WHAT NEEDS TO BE DONE ::
Beneath this instruction is a block of data; output from it exactly the lines that run from the one containing "that Church, to" through the one containing "persecution of the", inclusive.

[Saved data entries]
=-=-=

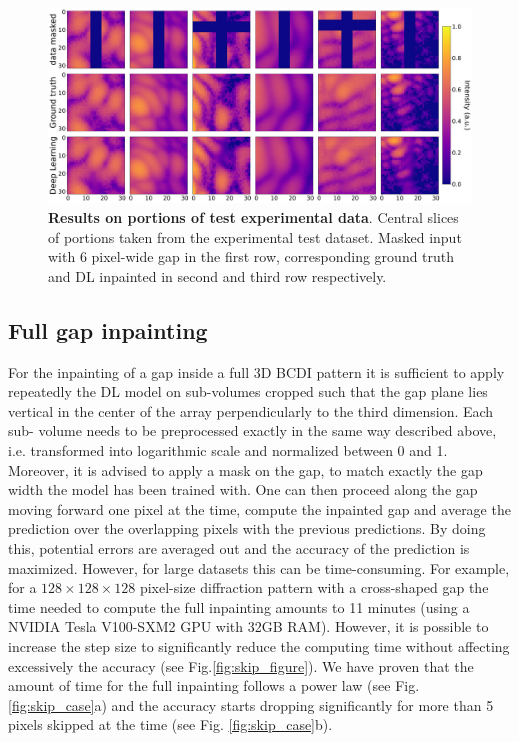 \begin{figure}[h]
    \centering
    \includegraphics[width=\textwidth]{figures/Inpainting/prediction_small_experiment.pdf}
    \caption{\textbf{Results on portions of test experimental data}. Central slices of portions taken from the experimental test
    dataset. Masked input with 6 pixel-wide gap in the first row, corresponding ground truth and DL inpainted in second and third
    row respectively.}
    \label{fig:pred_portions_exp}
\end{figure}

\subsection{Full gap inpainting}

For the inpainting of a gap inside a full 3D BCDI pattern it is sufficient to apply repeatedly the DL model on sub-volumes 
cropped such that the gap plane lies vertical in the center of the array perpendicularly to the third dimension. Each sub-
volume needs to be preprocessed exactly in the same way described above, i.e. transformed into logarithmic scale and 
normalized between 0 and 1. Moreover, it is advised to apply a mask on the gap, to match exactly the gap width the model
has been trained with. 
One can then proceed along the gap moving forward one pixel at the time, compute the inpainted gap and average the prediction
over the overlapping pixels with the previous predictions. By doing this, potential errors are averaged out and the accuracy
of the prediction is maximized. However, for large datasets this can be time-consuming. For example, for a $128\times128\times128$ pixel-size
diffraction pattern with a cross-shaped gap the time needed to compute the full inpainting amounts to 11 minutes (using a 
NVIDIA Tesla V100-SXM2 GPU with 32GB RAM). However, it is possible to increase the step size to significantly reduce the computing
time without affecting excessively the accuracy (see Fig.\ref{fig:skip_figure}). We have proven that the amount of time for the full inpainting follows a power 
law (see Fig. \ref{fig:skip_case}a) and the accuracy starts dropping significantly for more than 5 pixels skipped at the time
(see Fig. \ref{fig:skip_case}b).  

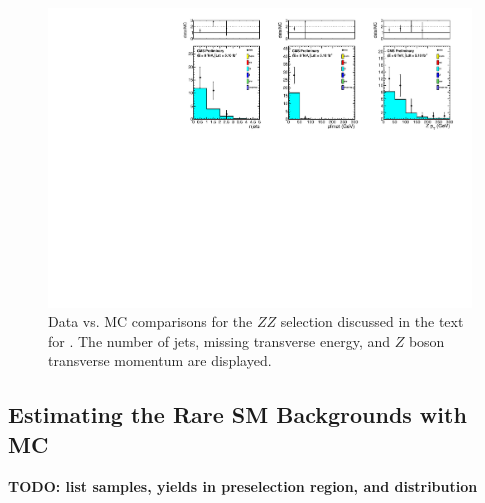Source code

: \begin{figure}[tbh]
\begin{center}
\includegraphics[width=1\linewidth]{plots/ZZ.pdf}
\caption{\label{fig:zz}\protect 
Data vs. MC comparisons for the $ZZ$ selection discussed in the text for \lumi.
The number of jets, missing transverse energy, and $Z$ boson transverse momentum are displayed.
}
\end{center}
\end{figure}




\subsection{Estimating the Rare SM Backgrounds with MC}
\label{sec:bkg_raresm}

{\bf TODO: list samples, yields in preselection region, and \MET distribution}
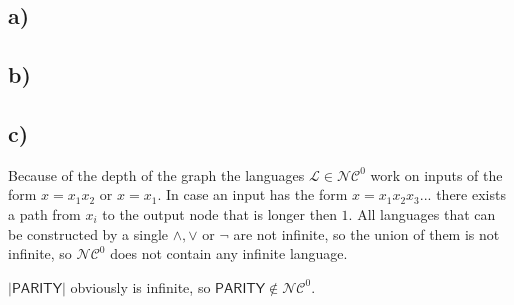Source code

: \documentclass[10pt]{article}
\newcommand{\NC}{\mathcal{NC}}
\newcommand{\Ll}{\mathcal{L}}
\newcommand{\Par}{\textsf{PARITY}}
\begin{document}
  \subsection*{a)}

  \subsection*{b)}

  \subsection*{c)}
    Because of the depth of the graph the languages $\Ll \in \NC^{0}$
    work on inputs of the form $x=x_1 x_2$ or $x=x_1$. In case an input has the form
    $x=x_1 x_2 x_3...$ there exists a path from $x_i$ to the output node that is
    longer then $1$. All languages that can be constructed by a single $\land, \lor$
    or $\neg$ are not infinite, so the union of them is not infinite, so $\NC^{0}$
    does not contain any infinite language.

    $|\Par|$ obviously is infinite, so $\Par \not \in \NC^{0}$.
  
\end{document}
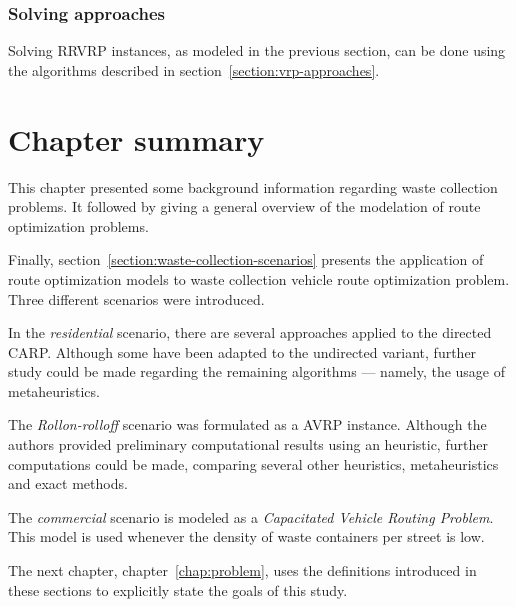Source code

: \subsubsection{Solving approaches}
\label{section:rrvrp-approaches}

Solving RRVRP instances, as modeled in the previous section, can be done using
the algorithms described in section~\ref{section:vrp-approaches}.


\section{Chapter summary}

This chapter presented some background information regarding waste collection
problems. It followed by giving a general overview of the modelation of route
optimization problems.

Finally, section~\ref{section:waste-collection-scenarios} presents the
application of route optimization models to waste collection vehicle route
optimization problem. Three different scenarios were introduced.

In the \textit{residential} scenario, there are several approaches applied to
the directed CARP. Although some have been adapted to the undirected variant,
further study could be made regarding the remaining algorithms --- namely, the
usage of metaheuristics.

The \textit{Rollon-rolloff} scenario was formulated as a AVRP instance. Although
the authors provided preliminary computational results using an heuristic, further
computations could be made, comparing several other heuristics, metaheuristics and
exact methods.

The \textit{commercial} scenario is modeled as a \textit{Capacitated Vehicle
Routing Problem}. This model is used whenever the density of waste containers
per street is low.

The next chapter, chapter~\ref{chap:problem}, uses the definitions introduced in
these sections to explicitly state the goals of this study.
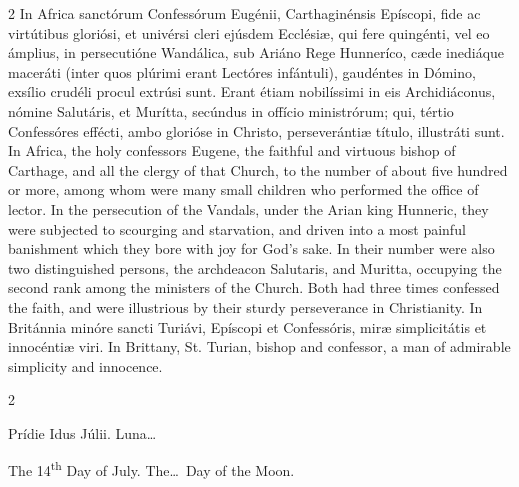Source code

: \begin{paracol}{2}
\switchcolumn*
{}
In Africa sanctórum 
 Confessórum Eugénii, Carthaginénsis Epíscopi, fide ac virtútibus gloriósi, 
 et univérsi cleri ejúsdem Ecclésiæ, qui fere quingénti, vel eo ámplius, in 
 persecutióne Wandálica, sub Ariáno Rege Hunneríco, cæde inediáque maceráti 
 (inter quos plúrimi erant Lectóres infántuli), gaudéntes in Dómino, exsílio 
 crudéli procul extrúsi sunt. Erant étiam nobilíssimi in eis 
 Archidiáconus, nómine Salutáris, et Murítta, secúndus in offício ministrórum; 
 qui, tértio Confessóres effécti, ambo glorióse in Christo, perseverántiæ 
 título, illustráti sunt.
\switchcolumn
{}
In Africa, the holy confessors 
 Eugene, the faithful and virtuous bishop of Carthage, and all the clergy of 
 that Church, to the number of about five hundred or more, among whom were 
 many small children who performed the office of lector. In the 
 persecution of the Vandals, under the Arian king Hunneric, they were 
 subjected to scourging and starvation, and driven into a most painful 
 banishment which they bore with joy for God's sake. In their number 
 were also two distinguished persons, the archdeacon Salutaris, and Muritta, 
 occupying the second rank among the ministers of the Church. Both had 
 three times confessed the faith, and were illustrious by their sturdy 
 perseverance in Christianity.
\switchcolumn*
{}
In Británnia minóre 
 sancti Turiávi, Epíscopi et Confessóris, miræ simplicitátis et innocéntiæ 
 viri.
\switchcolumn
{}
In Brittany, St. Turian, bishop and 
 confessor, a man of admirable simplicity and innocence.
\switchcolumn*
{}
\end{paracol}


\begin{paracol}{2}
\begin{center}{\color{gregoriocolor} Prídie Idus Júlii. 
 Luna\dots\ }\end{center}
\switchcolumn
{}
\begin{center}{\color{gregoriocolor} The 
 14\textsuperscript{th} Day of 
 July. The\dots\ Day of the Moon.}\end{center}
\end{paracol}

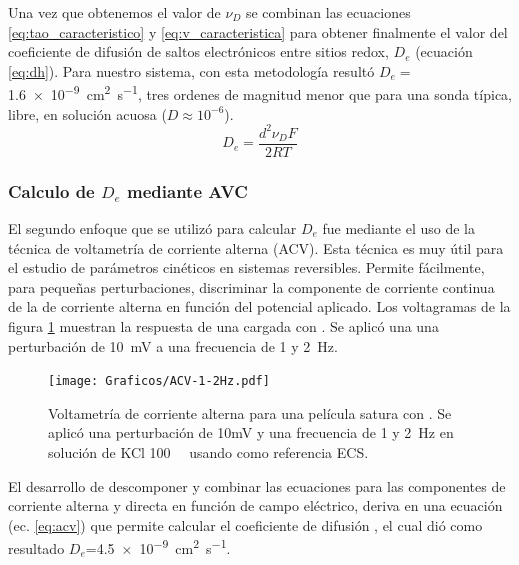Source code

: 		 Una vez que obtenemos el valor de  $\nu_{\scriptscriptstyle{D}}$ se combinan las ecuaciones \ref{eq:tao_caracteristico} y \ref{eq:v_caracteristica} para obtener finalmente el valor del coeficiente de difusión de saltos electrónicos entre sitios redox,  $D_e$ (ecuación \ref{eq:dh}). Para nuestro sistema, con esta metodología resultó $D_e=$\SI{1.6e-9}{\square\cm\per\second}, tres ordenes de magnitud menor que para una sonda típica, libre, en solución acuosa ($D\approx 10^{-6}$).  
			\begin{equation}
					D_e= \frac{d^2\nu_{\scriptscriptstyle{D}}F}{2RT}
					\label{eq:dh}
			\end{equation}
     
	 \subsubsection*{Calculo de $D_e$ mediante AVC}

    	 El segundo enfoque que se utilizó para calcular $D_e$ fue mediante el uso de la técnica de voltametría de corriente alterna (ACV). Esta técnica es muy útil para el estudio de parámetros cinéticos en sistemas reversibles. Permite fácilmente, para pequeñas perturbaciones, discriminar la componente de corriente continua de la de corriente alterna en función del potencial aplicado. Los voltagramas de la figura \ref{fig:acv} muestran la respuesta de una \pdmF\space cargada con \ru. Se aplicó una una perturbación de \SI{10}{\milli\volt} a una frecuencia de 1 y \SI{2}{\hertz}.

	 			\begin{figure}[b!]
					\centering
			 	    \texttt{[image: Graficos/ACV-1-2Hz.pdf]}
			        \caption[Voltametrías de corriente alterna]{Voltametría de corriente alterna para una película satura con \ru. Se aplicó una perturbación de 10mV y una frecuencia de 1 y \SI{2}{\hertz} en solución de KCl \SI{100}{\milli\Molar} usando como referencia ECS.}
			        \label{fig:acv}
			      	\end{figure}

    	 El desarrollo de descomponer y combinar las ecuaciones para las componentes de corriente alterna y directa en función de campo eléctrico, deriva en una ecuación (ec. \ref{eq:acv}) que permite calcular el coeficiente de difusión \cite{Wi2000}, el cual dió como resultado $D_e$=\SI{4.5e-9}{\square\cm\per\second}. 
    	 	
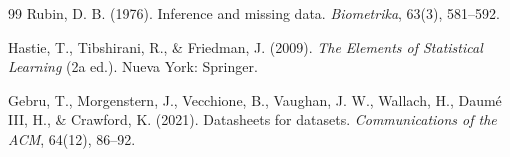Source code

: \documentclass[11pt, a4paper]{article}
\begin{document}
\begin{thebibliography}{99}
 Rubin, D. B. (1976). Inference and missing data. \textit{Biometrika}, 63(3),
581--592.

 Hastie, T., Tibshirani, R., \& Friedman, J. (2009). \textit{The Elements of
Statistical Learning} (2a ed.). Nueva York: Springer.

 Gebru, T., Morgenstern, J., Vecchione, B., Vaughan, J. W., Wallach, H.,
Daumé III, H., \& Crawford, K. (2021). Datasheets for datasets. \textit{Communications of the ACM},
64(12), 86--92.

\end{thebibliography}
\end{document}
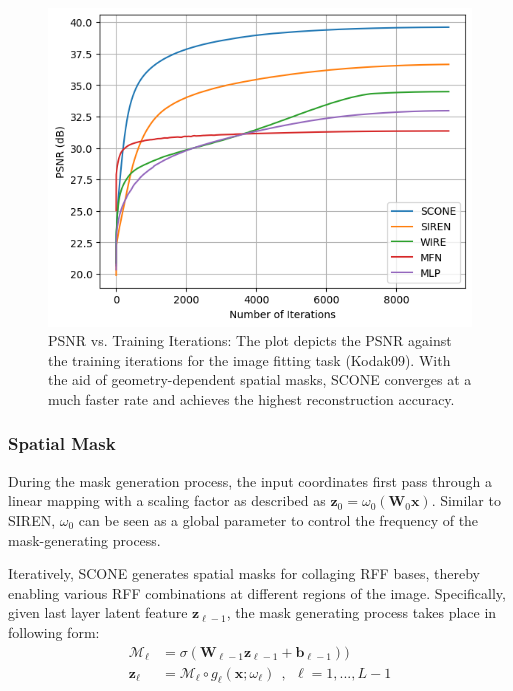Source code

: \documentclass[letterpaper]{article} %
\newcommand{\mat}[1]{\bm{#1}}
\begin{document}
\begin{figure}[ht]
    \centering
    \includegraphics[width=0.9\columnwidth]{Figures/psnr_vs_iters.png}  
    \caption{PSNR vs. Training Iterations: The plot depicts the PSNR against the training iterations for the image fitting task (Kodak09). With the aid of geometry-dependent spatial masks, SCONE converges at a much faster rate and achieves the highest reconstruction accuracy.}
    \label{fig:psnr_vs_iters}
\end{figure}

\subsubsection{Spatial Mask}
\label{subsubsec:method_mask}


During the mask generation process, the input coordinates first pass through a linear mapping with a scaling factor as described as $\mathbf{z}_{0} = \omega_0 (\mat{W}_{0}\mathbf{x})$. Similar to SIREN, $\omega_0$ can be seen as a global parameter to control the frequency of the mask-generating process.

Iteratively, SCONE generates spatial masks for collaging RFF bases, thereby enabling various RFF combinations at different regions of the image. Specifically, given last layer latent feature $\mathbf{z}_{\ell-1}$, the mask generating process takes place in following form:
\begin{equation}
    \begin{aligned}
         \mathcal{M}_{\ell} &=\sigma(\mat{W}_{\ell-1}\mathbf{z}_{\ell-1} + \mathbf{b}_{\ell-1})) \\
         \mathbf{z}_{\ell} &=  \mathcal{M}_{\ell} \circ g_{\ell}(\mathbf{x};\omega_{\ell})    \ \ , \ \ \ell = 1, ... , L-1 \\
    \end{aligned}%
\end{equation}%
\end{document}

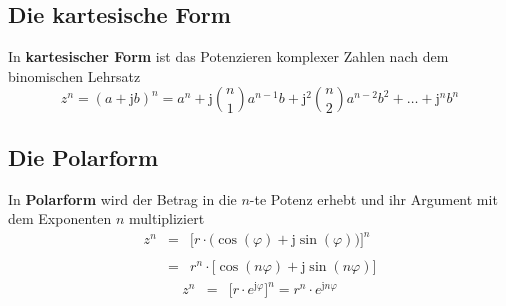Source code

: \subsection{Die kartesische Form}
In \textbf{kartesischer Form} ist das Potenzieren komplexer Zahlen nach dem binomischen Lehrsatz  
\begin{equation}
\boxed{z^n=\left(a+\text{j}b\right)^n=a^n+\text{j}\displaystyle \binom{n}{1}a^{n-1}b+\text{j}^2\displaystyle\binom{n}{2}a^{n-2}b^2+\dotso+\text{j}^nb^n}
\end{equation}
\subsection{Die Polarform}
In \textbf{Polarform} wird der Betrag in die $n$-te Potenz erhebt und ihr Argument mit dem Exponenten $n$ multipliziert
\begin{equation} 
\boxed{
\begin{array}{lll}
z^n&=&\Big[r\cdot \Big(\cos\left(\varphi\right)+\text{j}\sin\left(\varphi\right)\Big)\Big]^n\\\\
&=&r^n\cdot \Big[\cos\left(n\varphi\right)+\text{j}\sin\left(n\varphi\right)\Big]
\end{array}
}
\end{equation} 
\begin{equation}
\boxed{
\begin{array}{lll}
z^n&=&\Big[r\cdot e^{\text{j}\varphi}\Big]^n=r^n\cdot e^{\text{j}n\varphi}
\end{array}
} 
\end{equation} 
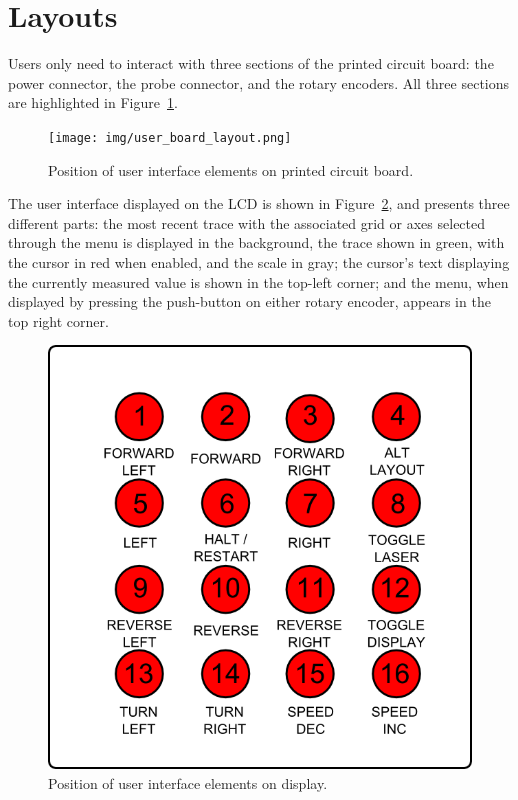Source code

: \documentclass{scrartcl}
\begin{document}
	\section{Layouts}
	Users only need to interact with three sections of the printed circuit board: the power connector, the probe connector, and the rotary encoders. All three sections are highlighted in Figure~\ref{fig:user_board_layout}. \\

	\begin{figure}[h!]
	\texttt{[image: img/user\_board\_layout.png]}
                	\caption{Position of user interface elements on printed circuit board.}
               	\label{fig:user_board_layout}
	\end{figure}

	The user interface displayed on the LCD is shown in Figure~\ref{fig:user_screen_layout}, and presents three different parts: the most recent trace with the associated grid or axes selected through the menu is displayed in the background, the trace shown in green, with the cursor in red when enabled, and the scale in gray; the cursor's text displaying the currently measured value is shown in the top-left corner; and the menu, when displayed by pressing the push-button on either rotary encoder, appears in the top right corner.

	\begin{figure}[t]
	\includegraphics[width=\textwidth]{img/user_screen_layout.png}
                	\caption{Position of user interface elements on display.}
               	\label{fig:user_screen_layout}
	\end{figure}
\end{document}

=-=-=

ANSWER TO THIS TASK ::
 that Church, to the number of about five hundred or more, among whom were 
 many small children who performed the office of lector. In the 
 persecution of the Vandals, under the Arian king Hunneric, they were 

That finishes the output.